Akamai builds Content Delivery Networks—clumps of Web servers parked close to end users at the “Internet Edge.” These streamline online performance for service providers like Google, which uses CDNs early and often—so much so that in 2008 the Wall Street Journal provoked an online riot by suggesting that Google’s server co-location deals with ISPs put its oft-proclaimed net neutrality principles at risk. . . .
Comcast responds that it isn’t so simple. Operating one of the biggest CDNs around, Akamai “is in a position to influence the user experience—and the ‘prioritization’ of content—as much as or more than others, including broadband ISPs,” the ISP charges.

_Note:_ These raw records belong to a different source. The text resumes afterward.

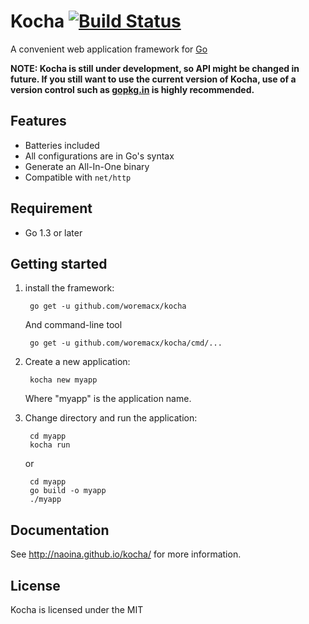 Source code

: # Kocha [![Build Status](https://travis-ci.org/naoina/kocha.svg?branch=master)](https://travis-ci.org/naoina/kocha)

A convenient web application framework for [Go](http://golang.org/)

**NOTE: Kocha is still under development, so API might be changed in future. If you still want to use the current version of Kocha, use of a version control such as [gopkg.in](http://labix.org/gopkg.in) is highly recommended.**

## Features

* Batteries included
* All configurations are in Go's syntax
* Generate an All-In-One binary
* Compatible with `net/http`

## Requirement <a id="Requirement"></a>

* Go 1.3 or later

## Getting started

1. install the framework:

        go get -u github.com/woremacx/kocha

    And command-line tool

        go get -u github.com/woremacx/kocha/cmd/...

2. Create a new application:

        kocha new myapp

    Where "myapp" is the application name.

3. Change directory and run the application:

        cd myapp
        kocha run

    or

        cd myapp
        go build -o myapp
        ./myapp

## Documentation

See http://naoina.github.io/kocha/ for more information.

## License

Kocha is licensed under the MIT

Akamai’s alleged gatekeeper role stems from the ways that its services “enable Web site owners to essentially pay for prioritized end-user access to their sites, and give preferential treatment to certain content in ways that are not transparent to the end user.”
As for Google, the search engine “is in a unique position to take certain actions to promote its own revenue streams,” says Comcast, and cites filings with the FCC warning that “if a website is not listed in Google’s indexed search results, it is as if the website does not exist on the Internet.”
Ohhh boy. As SEOs, many of us have dealt with Google’s black box for years. Every time they make a major change, you don’t have to look hard to find someone claiming that it’s unfair, and Google needs to be regulated, blah blah blah. But do we really want the federal government stepping in to guarantee “equal access” for all sites in Google’s index? (How would you even do that?)
What do you think? Where does the responsibility for Net Neutrality and regulation lay?
Hat-tip to Simon Owens.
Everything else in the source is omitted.